Maintain Dataset after terminating spark

So I have this use case, where I want to get Data querying Hive and put it into a Ray Dataset.

Since Ray does not natively interface with Hive (Deltacat when? :smiley: ) i try to use spark on ray to query hive, and convert that to a ray dataset.

Everything works fine! (nice). Now, the issue is, maintaining spark on ray requires having spark executors active, which block CPU and memory even if they are not doing anything. I do not have any other use for Spark other than querying the data.

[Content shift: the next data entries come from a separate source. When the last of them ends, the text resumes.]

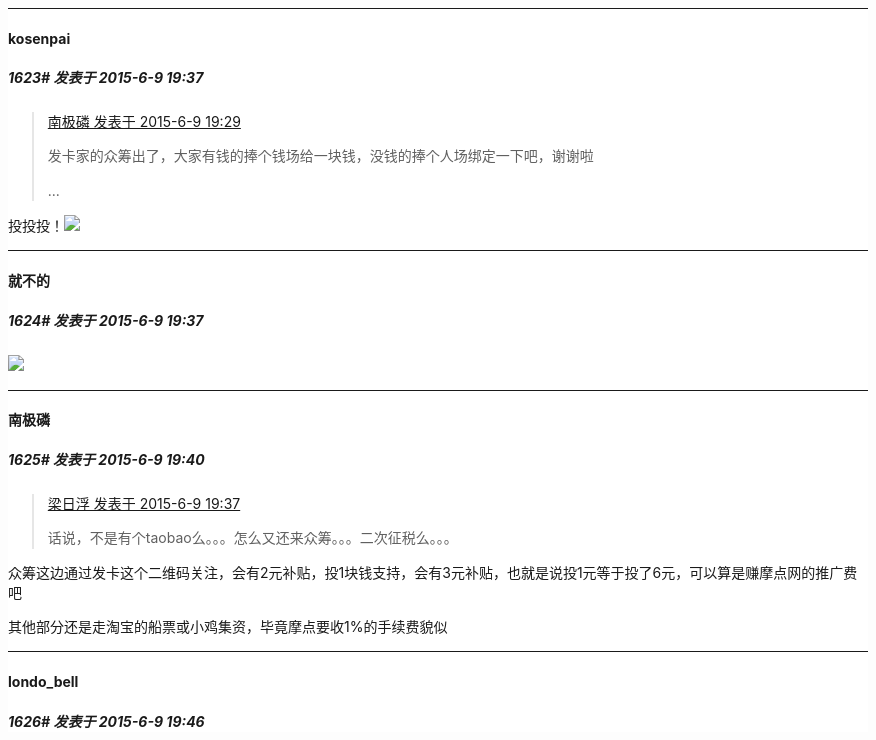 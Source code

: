 





-----

####  kosenpai  
##### 1623#       发表于 2015-6-9 19:37



<blockquote><a href="httphttps://bbs.saraba1st.com/2b/forum.php?mod=redirect&amp;goto=findpost&amp;pid=29206438&amp;ptid=1105387" target="_blank">南极磷 发表于 2015-6-9 19:29</a>

发卡家的众筹出了，大家有钱的捧个钱场给一块钱，没钱的捧个人场绑定一下吧，谢谢啦

 ...</blockquote>
投投投！<img src="https://geekpics.net/images/2015/06/09/uLqB2CMz.jpg" referrerpolicy="no-referrer">







-----

####  就不的  
##### 1624#       发表于 2015-6-9 19:37



<img src="https://static.saraba1st.com/image/smiley/face/07.gif" referrerpolicy="no-referrer">







-----

####  南极磷  
##### 1625#       发表于 2015-6-9 19:40



<blockquote><a href="httphttps://bbs.saraba1st.com/2b/forum.php?mod=redirect&amp;goto=findpost&amp;pid=29206487&amp;ptid=1105387" target="_blank">梁日浮 发表于 2015-6-9 19:37</a>

话说，不是有个taobao么。。。怎么又还来众筹。。。二次征税么。。。</blockquote>
众筹这边通过发卡这个二维码关注，会有2元补贴，投1块钱支持，会有3元补贴，也就是说投1元等于投了6元，可以算是赚摩点网的推广费吧

其他部分还是走淘宝的船票或小鸡集资，毕竟摩点要收1%的手续费貌似







-----

####  londo_bell  
##### 1626#       发表于 2015-6-9 19:46
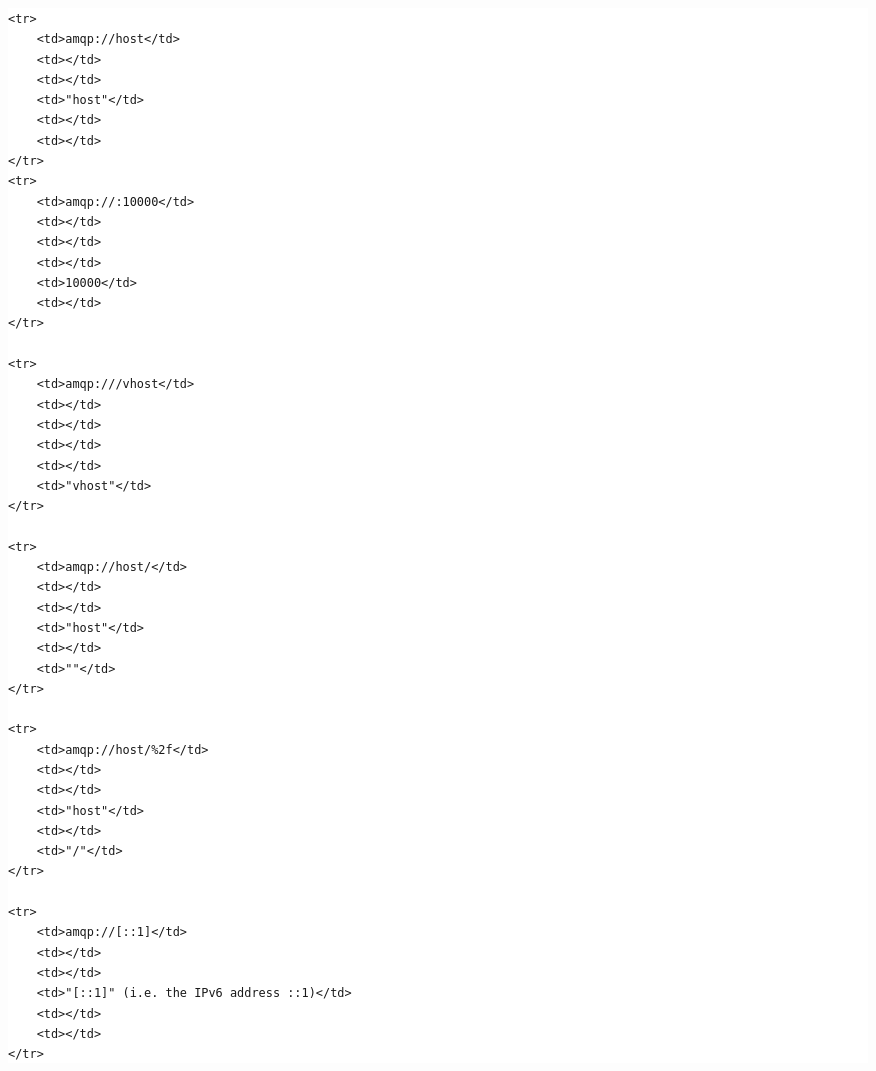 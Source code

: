     <tr>
        <td>amqp://host</td>
        <td></td>
        <td></td>
        <td>"host"</td>
        <td></td>
        <td></td>
    </tr>
    <tr>
        <td>amqp://:10000</td>
        <td></td>
        <td></td>
        <td></td>
        <td>10000</td>
        <td></td>
    </tr>

    <tr>
        <td>amqp:///vhost</td>
        <td></td>
        <td></td>
        <td></td>
        <td></td>
        <td>"vhost"</td>
    </tr>

    <tr>
        <td>amqp://host/</td>
        <td></td>
        <td></td>
        <td>"host"</td>
        <td></td>
        <td>""</td>
    </tr>

    <tr>
        <td>amqp://host/%2f</td>
        <td></td>
        <td></td>
        <td>"host"</td>
        <td></td>
        <td>"/"</td>
    </tr>

    <tr>
        <td>amqp://[::1]</td>
        <td></td>
        <td></td>
        <td>"[::1]" (i.e. the IPv6 address ::1)</td>
        <td></td>
        <td></td>
    </tr>
</table>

The issue is, if I shutdown spark, i lose my ray dataset too, as the dataset “owner” died:

OwnerDiedError: Failed to retrieve object 00bb3e4d5288eede0cb3f20f7e6a2ac76fd12e830200000001000000. To see information about where this ObjectRef was created in Python, set the environment variable RAY_record_ref_creation_sites=1 during `ray start` and `ray.init()`.

The object's owner has exited. This is the Python worker that first created the ObjectRef via `.remote()` or `ray.put()`. Check cluster logs (`/tmp/ray/session_latest/logs`) for more information about the Python worker failure.

Is there any way to move the dataset “fully” in Ray and remove the spark ownership? Otherwise i would not be able to do much with my ray cluster as all the resources are taken up by spark.

I tried to run fully_executed() hoping it would move data away from spark into Ray - but no luck unfortunately.

Looks like this should be possible - let me take a look and report back here:

Ok, this can be achieved, but not with from_spark as it is not using the _use_owner keyword.

would you be OK if I opened a small PR to add that parameter to from_spark? so that it could give users the flexibility to persist their dataset even after terminating the spark process.

Hey @Andrea_Pisoni, thank you for pushing on this and figuring it out! And that contribution would be awesome, it looks like the addition of that parameter to RayDP fell off of our radar; we should definitely expose an equivalent parameter in ray.data.from_spark().

Please let me know if you want any help with the PR!